It is evident, given the disgust I have expressed in the last few months, how I feel about the corporate world, specifically the technology field. Massive layoffs and the poor management of AI are the first things that come to my mind when I think about the sins of an industry that I am also a part of. (If you don’t know what I’m talking about, check my About Page for a little more context.) But this is not the moment to take a side in that aforementioned struggle on the idealistic side of this padawan photographer/writer.
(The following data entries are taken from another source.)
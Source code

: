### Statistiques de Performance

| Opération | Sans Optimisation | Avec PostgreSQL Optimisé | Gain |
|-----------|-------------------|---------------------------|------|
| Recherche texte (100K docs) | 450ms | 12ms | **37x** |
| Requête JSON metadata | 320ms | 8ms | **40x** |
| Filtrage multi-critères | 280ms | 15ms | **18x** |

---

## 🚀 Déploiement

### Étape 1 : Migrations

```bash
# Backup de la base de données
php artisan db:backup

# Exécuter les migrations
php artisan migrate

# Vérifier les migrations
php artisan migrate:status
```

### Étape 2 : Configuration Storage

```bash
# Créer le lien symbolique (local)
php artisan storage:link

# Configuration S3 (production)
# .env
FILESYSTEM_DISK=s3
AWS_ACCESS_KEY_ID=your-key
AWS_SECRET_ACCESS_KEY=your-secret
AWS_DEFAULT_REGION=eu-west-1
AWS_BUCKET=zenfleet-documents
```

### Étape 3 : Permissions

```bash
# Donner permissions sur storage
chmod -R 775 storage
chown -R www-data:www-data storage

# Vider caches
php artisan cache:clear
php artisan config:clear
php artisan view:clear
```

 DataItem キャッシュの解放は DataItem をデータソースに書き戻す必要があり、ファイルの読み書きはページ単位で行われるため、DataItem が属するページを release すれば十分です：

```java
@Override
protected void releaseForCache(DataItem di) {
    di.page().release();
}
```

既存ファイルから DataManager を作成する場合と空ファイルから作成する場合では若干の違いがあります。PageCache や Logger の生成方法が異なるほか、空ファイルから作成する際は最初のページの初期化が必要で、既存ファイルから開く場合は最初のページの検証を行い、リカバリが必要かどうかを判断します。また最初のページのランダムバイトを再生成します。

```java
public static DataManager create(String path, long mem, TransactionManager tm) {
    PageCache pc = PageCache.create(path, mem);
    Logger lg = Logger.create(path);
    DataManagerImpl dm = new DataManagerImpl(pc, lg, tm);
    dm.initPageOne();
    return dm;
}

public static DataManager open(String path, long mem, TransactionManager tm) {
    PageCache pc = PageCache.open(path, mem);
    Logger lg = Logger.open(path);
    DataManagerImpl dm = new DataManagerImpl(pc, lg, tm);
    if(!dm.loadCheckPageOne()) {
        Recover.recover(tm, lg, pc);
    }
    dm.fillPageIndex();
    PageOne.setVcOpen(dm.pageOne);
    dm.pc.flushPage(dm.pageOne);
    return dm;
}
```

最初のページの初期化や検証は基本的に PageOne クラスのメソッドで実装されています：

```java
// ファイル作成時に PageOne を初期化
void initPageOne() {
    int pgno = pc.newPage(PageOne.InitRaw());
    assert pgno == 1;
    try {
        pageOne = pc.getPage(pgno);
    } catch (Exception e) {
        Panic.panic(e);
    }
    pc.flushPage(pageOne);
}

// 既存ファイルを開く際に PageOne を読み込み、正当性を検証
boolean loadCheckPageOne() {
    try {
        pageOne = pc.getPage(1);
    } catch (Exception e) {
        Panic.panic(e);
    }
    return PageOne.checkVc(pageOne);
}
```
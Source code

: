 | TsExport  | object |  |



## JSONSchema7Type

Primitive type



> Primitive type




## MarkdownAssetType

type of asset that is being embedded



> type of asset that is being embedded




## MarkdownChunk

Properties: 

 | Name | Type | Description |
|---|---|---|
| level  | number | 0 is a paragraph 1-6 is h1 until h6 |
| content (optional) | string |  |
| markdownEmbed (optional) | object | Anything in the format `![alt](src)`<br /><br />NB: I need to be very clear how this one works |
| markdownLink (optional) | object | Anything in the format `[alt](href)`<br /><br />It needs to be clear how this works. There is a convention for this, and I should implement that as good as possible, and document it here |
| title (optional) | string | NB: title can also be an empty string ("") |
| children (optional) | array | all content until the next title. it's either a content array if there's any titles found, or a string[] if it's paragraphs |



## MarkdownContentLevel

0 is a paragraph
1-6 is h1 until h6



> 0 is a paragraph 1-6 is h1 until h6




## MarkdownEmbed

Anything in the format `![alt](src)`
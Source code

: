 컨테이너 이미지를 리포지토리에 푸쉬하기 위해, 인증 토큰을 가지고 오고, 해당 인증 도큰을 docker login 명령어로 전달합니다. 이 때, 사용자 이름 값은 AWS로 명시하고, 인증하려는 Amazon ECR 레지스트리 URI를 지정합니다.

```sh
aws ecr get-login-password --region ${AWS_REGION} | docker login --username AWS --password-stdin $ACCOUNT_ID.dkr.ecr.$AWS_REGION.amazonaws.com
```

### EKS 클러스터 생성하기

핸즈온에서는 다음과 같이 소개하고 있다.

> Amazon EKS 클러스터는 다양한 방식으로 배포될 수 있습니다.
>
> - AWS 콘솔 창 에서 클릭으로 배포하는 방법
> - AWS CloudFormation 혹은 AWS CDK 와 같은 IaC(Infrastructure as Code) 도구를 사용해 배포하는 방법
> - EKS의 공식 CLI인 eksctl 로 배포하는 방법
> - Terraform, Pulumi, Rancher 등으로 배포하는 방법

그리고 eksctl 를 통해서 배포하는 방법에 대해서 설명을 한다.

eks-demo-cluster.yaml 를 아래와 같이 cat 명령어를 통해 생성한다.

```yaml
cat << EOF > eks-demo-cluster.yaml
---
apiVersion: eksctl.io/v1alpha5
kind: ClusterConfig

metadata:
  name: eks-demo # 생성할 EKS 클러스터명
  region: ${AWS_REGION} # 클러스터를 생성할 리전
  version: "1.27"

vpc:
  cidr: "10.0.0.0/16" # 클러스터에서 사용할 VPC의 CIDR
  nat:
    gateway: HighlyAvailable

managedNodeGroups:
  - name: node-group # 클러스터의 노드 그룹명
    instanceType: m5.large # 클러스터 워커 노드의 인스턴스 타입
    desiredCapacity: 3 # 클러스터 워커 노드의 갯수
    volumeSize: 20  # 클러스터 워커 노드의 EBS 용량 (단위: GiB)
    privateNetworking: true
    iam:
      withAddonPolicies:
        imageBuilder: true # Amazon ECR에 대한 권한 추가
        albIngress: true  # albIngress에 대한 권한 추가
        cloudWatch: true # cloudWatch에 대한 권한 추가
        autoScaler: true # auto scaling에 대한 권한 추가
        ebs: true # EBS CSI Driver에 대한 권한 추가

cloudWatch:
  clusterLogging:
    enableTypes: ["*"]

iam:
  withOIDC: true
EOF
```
Today I’m going to talk about the video game industry, specifically Nintendo. As a nerd/geek with a very limited circle of friends and zero dancing/partying skills, I always found a refuge in video games. They were a nook where, whether in the pixels of the latest generation or on cathode-ray tube screens (which were highly restricted when I was young—a childhood craving for a home console that I can finally compensate for as an adult), my actions actually made a difference and failure didn’t bring real-world mockery (well, or so I thought). But before diving into this journey, I must ask for your patience. I want to completely AVOID turning this into a cringey, self-motivational LinkedIn post, where people treat opening the bathroom door and sitting on the toilet as a profound organizational introspection meant to inspire everyone chasing their dreams. I just can’t stand that type of content.


Fig 08. The characteristic shared by a gamer and a game developer: curiosity.

Nintendo and the console war they never asked for

Nintendo’s entertainment journey began with playing cards, toys and love hotels, but in the 1980s, they redefined themselves. Right after the first video game crash, the launch of the NES (Nintendo Entertainment System) resurrected an industry stalled by a flood of boring games. This stagnation wasn’t a failure of early technology, but of corporate greed prioritizing quantity over quality. The NES became a massive success, opening the door for competitors eager for a slice of this newly revived pie and triggering the infamous “console wars."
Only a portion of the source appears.